WORK TASK =>
In the listing that follows, the lines starting at the one containing "### For Developers" and ending at the one containing "your users machines." are to be returned exactly, both boundary lines included, and no others.

DATA SUPPLIED =>
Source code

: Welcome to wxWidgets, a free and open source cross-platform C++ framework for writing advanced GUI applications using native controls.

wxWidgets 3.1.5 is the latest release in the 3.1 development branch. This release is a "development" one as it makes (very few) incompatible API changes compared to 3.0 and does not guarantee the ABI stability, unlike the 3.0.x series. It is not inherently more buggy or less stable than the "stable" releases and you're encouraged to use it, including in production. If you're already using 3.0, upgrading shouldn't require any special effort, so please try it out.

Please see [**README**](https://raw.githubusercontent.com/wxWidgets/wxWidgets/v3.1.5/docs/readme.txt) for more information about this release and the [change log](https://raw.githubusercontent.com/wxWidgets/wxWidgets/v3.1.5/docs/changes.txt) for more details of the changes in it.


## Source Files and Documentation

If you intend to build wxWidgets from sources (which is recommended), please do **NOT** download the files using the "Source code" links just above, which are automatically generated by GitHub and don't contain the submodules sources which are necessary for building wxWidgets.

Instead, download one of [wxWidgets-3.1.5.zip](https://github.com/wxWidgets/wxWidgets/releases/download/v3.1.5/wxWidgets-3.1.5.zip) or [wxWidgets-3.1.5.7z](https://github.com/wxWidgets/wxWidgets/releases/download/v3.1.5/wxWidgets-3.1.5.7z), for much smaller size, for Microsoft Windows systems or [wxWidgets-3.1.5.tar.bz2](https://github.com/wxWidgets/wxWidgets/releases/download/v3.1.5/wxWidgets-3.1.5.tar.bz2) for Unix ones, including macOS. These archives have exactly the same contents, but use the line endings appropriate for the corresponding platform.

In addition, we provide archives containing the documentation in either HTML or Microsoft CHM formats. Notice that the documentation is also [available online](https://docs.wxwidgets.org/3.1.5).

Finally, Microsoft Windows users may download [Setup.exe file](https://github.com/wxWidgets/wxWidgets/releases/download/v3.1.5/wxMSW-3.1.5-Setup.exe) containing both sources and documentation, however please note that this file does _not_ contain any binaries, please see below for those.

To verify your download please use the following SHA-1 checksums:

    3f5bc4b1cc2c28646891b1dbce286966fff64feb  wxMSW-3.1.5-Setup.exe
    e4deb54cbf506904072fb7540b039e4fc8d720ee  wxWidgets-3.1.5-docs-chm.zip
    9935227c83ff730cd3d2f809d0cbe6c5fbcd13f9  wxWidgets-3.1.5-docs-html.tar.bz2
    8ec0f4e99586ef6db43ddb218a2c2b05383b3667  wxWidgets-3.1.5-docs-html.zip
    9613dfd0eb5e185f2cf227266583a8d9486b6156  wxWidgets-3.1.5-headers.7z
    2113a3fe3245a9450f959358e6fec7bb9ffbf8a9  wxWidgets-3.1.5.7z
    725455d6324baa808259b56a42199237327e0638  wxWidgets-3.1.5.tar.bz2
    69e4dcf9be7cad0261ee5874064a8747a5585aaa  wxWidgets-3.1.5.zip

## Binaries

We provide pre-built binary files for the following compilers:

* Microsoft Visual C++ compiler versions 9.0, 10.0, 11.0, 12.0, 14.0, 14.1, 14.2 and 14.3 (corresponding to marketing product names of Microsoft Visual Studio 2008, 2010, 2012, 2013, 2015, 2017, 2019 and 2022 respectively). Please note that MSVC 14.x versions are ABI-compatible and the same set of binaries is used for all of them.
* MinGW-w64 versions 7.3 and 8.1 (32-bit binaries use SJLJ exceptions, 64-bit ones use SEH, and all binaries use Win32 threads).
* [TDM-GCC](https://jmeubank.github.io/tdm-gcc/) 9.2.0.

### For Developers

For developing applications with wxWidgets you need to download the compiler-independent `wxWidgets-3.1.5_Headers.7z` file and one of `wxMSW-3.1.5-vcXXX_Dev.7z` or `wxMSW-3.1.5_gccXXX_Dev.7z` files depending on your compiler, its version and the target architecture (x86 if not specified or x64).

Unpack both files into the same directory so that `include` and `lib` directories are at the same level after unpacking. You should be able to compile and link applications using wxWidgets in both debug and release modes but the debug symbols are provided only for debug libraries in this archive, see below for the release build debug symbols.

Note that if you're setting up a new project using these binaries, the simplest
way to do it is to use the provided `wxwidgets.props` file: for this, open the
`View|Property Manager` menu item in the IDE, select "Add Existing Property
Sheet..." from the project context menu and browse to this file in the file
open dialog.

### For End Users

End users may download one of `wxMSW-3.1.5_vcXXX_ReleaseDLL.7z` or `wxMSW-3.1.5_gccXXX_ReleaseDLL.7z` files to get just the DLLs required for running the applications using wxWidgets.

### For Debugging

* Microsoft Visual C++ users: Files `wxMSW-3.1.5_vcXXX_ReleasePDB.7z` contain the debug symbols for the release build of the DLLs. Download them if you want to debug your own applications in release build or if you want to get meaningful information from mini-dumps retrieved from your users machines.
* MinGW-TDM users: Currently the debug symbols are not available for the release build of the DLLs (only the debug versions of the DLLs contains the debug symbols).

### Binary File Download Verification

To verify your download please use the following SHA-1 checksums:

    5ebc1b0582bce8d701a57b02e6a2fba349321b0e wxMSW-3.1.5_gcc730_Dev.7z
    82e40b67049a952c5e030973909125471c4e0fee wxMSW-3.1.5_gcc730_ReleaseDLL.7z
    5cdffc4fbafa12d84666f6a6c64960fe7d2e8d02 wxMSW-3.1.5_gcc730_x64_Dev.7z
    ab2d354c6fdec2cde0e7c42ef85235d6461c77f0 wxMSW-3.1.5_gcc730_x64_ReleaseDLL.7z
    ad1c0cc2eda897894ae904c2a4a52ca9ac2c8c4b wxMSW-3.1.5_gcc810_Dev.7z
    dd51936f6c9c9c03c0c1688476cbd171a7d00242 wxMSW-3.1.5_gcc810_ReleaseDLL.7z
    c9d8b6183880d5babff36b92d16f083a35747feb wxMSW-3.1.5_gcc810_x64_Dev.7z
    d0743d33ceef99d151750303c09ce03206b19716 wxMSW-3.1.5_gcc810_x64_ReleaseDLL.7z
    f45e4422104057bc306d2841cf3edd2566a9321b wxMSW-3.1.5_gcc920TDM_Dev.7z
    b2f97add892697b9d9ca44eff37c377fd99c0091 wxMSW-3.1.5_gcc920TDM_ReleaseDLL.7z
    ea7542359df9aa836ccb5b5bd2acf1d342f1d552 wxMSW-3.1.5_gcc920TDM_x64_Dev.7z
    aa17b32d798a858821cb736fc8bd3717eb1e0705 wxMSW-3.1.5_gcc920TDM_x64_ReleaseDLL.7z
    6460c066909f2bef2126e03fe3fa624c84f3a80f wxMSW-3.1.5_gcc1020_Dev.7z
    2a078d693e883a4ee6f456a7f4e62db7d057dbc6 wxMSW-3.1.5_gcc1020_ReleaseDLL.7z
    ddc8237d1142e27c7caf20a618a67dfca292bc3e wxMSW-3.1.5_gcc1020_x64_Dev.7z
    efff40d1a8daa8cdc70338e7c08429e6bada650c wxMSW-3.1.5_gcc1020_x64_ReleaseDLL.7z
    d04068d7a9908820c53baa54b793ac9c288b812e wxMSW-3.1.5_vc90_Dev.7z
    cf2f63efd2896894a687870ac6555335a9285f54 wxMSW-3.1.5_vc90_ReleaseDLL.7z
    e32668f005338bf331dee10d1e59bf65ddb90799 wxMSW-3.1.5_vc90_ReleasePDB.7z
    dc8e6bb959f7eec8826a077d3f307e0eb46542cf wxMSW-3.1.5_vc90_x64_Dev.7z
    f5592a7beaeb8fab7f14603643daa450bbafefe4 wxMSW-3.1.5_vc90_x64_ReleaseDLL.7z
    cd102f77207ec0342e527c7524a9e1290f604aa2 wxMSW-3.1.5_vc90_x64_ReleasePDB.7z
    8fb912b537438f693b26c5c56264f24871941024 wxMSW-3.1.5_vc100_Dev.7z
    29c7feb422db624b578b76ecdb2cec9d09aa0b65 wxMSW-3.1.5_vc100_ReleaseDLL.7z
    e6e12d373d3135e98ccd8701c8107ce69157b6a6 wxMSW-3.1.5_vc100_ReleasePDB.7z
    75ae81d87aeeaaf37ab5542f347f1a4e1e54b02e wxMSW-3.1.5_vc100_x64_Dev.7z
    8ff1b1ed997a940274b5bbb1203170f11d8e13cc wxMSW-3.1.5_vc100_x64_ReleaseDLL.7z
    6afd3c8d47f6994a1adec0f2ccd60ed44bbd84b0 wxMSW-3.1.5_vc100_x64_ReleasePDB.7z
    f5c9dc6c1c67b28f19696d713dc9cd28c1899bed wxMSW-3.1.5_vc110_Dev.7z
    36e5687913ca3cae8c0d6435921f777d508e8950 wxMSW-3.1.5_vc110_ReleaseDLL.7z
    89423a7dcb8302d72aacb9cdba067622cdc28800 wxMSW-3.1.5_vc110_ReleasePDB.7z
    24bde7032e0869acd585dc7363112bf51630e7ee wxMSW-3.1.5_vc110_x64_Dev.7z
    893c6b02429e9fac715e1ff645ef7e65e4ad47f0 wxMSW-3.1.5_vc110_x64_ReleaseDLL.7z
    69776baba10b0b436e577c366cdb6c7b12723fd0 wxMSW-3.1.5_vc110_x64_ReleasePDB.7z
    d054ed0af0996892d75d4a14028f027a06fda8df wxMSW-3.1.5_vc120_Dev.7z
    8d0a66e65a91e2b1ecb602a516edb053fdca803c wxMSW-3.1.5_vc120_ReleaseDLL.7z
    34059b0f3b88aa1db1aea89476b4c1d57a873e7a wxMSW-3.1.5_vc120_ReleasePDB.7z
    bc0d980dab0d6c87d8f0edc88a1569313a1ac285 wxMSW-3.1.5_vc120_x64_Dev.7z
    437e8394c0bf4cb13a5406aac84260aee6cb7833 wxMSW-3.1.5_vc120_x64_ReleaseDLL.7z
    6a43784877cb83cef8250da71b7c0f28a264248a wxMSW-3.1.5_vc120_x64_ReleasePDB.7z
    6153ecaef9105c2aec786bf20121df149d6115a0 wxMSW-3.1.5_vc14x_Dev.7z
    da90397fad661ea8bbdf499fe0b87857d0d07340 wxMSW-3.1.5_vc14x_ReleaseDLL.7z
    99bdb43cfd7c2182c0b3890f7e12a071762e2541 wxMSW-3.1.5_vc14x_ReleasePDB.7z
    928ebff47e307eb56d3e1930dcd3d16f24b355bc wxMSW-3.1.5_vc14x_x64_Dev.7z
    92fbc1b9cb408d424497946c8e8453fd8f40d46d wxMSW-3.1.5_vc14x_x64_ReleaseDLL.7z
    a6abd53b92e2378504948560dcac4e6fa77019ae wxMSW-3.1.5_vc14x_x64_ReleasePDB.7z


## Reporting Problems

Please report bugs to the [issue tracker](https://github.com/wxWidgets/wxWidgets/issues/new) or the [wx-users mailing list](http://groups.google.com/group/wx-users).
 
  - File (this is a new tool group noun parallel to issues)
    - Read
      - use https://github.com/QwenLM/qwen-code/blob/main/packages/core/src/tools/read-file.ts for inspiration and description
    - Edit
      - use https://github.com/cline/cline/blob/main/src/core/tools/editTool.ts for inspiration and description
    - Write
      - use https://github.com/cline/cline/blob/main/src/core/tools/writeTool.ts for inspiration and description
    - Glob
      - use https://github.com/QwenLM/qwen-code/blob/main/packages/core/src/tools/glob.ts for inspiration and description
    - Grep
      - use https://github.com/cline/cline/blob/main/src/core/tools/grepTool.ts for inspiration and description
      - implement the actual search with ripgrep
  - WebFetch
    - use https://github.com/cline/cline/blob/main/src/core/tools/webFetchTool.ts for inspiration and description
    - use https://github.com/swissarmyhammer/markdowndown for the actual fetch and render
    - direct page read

COMPLETED TASK =>
### For Developers

For developing applications with wxWidgets you need to download the compiler-independent `wxWidgets-3.1.5_Headers.7z` file and one of `wxMSW-3.1.5-vcXXX_Dev.7z` or `wxMSW-3.1.5_gccXXX_Dev.7z` files depending on your compiler, its version and the target architecture (x86 if not specified or x64).

Unpack both files into the same directory so that `include` and `lib` directories are at the same level after unpacking. You should be able to compile and link applications using wxWidgets in both debug and release modes but the debug symbols are provided only for debug libraries in this archive, see below for the release build debug symbols.

Note that if you're setting up a new project using these binaries, the simplest
way to do it is to use the provided `wxwidgets.props` file: for this, open the
`View|Property Manager` menu item in the IDE, select "Add Existing Property
Sheet..." from the project context menu and browse to this file in the file
open dialog.

### For End Users

End users may download one of `wxMSW-3.1.5_vcXXX_ReleaseDLL.7z` or `wxMSW-3.1.5_gccXXX_ReleaseDLL.7z` files to get just the DLLs required for running the applications using wxWidgets.

### For Debugging

* Microsoft Visual C++ users: Files `wxMSW-3.1.5_vcXXX_ReleasePDB.7z` contain the debug symbols for the release build of the DLLs. Download them if you want to debug your own applications in release build or if you want to get meaningful information from mini-dumps retrieved from your users machines.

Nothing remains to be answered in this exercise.